(Dataset entries)

+ + + +

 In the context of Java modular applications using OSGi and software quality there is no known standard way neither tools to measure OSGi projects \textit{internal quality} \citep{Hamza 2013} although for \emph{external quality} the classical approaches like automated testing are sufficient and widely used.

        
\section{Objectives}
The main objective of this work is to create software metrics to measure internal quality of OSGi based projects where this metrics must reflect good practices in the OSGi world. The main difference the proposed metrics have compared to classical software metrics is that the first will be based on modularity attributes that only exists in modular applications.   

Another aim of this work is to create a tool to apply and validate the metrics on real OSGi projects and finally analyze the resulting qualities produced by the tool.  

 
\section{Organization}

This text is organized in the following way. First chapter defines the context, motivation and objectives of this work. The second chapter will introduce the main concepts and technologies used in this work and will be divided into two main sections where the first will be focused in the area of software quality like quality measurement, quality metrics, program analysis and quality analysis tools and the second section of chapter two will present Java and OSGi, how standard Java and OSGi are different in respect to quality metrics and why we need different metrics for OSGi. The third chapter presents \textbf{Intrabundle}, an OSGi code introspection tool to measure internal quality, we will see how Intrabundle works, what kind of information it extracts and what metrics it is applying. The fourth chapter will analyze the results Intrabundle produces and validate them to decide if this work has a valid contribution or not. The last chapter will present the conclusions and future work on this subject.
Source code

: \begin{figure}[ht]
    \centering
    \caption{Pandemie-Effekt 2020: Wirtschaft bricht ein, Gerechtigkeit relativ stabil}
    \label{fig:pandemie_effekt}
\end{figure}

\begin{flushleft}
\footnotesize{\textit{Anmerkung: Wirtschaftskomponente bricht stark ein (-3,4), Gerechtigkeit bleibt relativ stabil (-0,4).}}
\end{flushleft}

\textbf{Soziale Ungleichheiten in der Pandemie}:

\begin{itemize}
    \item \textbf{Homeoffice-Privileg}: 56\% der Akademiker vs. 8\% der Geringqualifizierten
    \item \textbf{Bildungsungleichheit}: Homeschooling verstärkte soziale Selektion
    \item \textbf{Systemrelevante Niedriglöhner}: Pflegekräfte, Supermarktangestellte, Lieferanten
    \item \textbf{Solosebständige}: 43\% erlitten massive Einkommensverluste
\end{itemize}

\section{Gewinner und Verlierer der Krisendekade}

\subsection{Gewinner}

+ + + +

Filter the entries and keep only the lines holding "projects".

 In the context of Java modular applications using OSGi and software quality there is no known standard way neither tools to measure OSGi projects \textit{internal quality} \citep{Hamza 2013} although for \emph{external quality} the classical approaches like automated testing are sufficient and widely used.
The main objective of this work is to create software metrics to measure internal quality of OSGi based projects where this metrics must reflect good practices in the OSGi world. The main difference the proposed metrics have compared to classical software metrics is that the first will be based on modularity attributes that only exists in modular applications.   
Another aim of this work is to create a tool to apply and validate the metrics on real OSGi projects and finally analyze the resulting qualities produced by the tool.  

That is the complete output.